Microsoft advances its move against adware, browser hijackers and other potentially unwanted applications (PUAs) in enterprise corporate networks, as it launches its PUA protection in its anti-malware products.
The new feature is available in Microsoft’s System Centre Endpoint Protection (SCEP) and Forefront Endpoint Protection (FEP) as an option that can be turned on by system administrators.
PUA signatures are included in the anti-malware definition updates and cloud protection, so no additional configuration is needed.
Potentially unwanted applications are those programmes that, once installed, also deploy other programmes without users’ knowledge, inject advertisements into Web traffic locally, hijack browser search settings, or solicit payment for various services based on false claims.

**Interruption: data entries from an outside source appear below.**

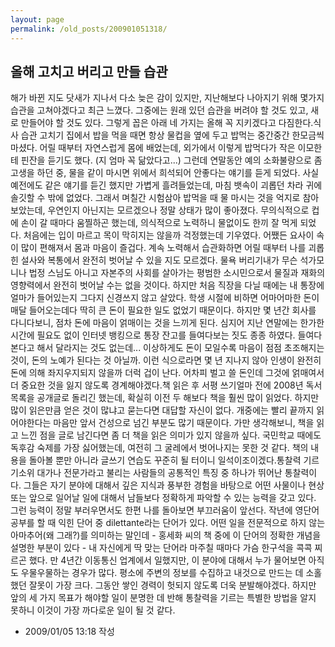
```yaml
---
layout: page
permalink: /old_posts/200901051318/
---
```


## 올해 고치고 버리고 만들 습관

해가 바뀐 지도 닷새가 지나서 다소 늦은 감이 있지만, 지난해보다 나아지기 위해 몇가지 습관을 고쳐야겠다고 최근 느꼈다. 그중에는 원래 있던 습관을 버려야 할 것도 있고, 새로 만들어야 할 것도 있다. 그렇게 꼽은 아래 네 가지는 올해 꼭 지키겠다고 다짐한다.식사 습관 고치기
집에서 밥을 먹을 때면 항상 물컵을 옆에 두고 밥먹는 중간중간 한모금씩 마셨다. 어릴 때부터 자연스럽게 몸에 배었는데, 외가에서 이렇게 밥먹다가 작은 이모한테 핀잔을 듣기도 했다. (지 엄마 꼭 닮았다고...) 그런데 연말동안 예의 소화불량으로 좀 고생을 하던 중, 물을 같이 마시면 위에서 희석되어 안좋다는 얘기를 듣게 되었다. 사실 예전에도 같은 얘기를 듣긴 했지만 가볍게 흘려들었는데, 마침 뱃속이 괴롭던 차라 귀에 솔깃할 수 밖에 없었다. 그래서 며칠간 시험삼아 밥먹을 때 물 마시는 것을 억지로 참아보았는데, 우연인지 아닌지는 모르겠으나 정말 상태가 많이 좋아졌다. 무의식적으로 컵에 손이 갈 때마다 움찔하곤 했는데, 의식적으로 노력하니 물없이도 한끼 잘 먹게 되었다. 처음에는 입이 마르고 목이 막히지는 않을까 걱정했는데 기우였다. 어쨌든 요사이 속이 많이 편해져서 몸과 마음이 즐겁다. 계속 노력해서 습관화하면 어릴 때부터 나를 괴롭힌 설사와 복통에서 완전히 벗어날 수 있을 지도 모르겠다.
물욕 버리기내가 무슨 석가모니나 법정 스님도 아니고 자본주의 사회를 살아가는 평범한 소시민으로서 물질과 재화의 영향력에서 완전히 벗어날 수는 없을 것이다. 하지만 처음 직장을 다닐 때에는 내 통장에 얼마가 들어있는지 그다지 신경쓰지 않고 살았다. 학생 시절에 비하면 어마어마한 돈이 매달 들어오는데다 딱히 큰 돈이 필요한 일도 없었기 때문이다. 하지만 몇 년간 회사를 다니다보니, 점차 돈에 마음이 얽매이는 것을 느끼게 된다. 심지어 지난 연말에는 한가한 시간에 필요도 없이 인터넷 뱅킹으로 통장 잔고를 들여다보는 짓도 종종 하였다. 들여다본다고 해서 달라지는 것도 없는데... 이상하게도 돈이 모일수록 마음이 점점 초조해지는 것이, 돈의 노예가 된다는 것 아닐까. 이런 식으로라면 몇 년 지나지 않아 인생이 완전히 돈에 의해 좌지우지되지 않을까 더럭 겁이 난다. 어차피 벌고 쓸 돈인데 그것에 얽매여서 더 중요한 것을 잃지 않도록 경계해야겠다.책 읽은 후 서평 쓰기얼마 전에 2008년 독서 목록을 공개글로 돌리긴 했는데, 확실히 이전 두 해보다 책을 훨씬 많이 읽었다. 하지만 많이 읽은만큼 얻은 것이 많냐고 묻는다면 대답할 자신이 없다. 개중에는 빨리 끝까지 읽어야한다는 마음만 앞서 건성으로 넘긴 부분도 많기 때문이다. 가만 생각해보니, 책을 읽고 느낀 점을 글로 남긴다면 좀 더 책을 읽은 의미가 있지 않을까 싶다. 국민학교 때에도 독후감 숙제를 가장 싫어했는데, 여전히 그 굴레에서 벗어나지는 못한 것 같다. 책의 내용을 돌아볼 뿐만 아니라 글쓰기 연습도 꾸준히 될 터이니 일석이조이겠다.통찰력 기르기소위 대가나 전문가라고 불리는 사람들의 공통적인 특징 중 하나가 뛰어난 통찰력이다. 그들은 자기 분야에 대해서 깊은 지식과 풍부한 경험을 바탕으로 어떤 사물이나 현상 또는 앞으로 일어날 일에 대해서 남들보다 정확하게 파악할 수 있는 능력을 갖고 있다. 그런 능력이 정말 부러우면서도 한편 나를 돌아보면 부끄러움이 앞선다. 작년에 영단어 공부를 할 때 익힌 단어 중 dilettante라는 단어가 있다. 어떤 일을 전문적으로 하지 않는 아마추어(왜 그래?)를 의미하는 말인데 - 홍세화 씨의 책 중에 이 단어의 정확한 개념을 설명한 부분이 있다 - 내 자신에게 딱 맞는 단어라 마주칠 때마다 가슴 한구석을 콕콕 찌르곤 했다. 만 4년간 이동통신 업계에서 일했지만, 이 분야에 대해서 누가 물어보면 아직도 우물우물하는 경우가 많다. 평소에 주변의 정보를 수집하고 내것으로 만드는 데 소홀했던 잘못이 가장 크다. 그동안 쌓인 경력이 헛되지 않도록 더욱 분발해야겠다. 하지만 앞의 세 가지 목표가 해야할 일이 분명한 데 반해 통찰력을 기르는 특별한 방법을 알지 못하니 이것이 가장 까다로운 일이 될 것 같다.



- 2009/01/05 13:18 작성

“These applications can increase the risk of your network being infected with malware, cause malware infections to be harder to identify among the noise, and can waste helpdesk, IT, and user time cleaning up the applications,” researchers from the Microsoft Malware Protection Centre said in a blog post.
System administrators can deploy PUA protection for the specific anti-malware product version in their organisation through the registry as a Group Policy setting.
Microsoft recommends that this feature be deployed after creating a corporate policy that explains what potentially unwanted applications are and prohibits their installation. Employees should also be informed in advance that this protection will be enabled to reduce the potential number of calls to the IT helpdesk when certain applications that worked before start being blocked.
If the network is already likely to have many PUA installations, it’s recommended to deploy the protection in stages to limited number of computers in order to see if any detections are false positives and to add exclusions for them. Exclusion mechanisms based on file name, folder, extension and process are supported, the Microsoft researchers said.